It is Equation C.5 from https://www.seas.upenn.edu/~cis520/papers/bishop_appendix_C.pdf
I tried right multiply both sides with $(BPB^T + R)$, but not sure how to continue from there.
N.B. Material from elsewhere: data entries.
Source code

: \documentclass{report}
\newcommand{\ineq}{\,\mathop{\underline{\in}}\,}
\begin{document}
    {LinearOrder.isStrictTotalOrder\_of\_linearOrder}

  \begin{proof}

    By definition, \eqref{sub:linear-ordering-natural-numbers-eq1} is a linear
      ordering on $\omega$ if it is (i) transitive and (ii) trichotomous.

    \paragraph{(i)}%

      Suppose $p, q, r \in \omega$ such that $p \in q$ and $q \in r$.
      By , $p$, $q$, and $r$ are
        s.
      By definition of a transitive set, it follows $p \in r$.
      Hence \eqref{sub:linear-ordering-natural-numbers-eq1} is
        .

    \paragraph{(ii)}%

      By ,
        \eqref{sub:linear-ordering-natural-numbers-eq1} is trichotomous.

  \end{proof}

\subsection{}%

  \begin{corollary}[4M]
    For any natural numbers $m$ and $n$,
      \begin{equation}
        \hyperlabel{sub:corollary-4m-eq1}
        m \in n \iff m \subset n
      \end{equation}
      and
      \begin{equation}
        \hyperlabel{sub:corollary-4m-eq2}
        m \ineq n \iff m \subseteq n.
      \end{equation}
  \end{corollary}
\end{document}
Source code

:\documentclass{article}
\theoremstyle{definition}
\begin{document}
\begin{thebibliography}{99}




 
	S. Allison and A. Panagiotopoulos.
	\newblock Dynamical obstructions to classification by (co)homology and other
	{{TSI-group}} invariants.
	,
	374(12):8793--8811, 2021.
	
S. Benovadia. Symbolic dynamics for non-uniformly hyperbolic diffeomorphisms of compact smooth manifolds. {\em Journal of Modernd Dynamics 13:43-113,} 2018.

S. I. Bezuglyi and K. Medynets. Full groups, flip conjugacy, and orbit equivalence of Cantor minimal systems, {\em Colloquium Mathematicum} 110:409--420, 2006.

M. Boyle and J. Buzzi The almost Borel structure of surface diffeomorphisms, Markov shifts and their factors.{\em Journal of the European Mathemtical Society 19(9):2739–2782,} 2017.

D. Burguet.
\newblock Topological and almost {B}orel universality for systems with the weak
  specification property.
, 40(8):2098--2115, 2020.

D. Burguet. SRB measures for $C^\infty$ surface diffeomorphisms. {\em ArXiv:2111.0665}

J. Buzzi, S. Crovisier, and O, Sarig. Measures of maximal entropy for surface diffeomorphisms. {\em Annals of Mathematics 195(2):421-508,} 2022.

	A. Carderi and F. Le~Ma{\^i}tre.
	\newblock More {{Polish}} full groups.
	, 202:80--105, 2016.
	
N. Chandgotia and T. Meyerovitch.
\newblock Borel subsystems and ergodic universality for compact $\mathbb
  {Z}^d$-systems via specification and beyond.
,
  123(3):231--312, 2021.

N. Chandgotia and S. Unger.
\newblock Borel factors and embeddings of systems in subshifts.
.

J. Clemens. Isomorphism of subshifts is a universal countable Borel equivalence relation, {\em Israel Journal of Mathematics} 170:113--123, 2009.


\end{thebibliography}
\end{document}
Prove $(P^{-1} + B^T R^{-1} B)^{-1} B^T R^{-1} = PB^T(BPB^T + R)^{-1}$
linear algebramatrix inverse
Best Answer
We have: \begin{align*} (P^{-1}+B^TR^{-1}B)^{-1}B^TR^{-1}&=PB^T(BPB^T+R)^{-1}\\ (P^{-1}+B^TR^{-1}B)^{-1}B^TR^{-1}(BPB^T+R)&=PB^T(BPB^T+R)^{-1}(BPB^T+R)\\ (P^{-1}+B^TR^{-1}B)^{-1}(B^TR^{-1}BPB^T+B^TR^{-1}R)&=PB^TI\\ (P^{-1}+B^TR^{-1}B)^{-1}(B^TR^{-1}BPB^T+B^T)&=PB^T\\ (P^{-1}+B^TR^{-1}B)^{-1}(B^TR^{-1}BPB^T+P^{-1}PB^T)&=PB^T\\ (P^{-1}+B^TR^{-1}B)^{-1}(B^TR^{-1}B+P^{-1})PB^T&=PB^T\\ IPB^T&=PB^T, \end{align*} which checks out.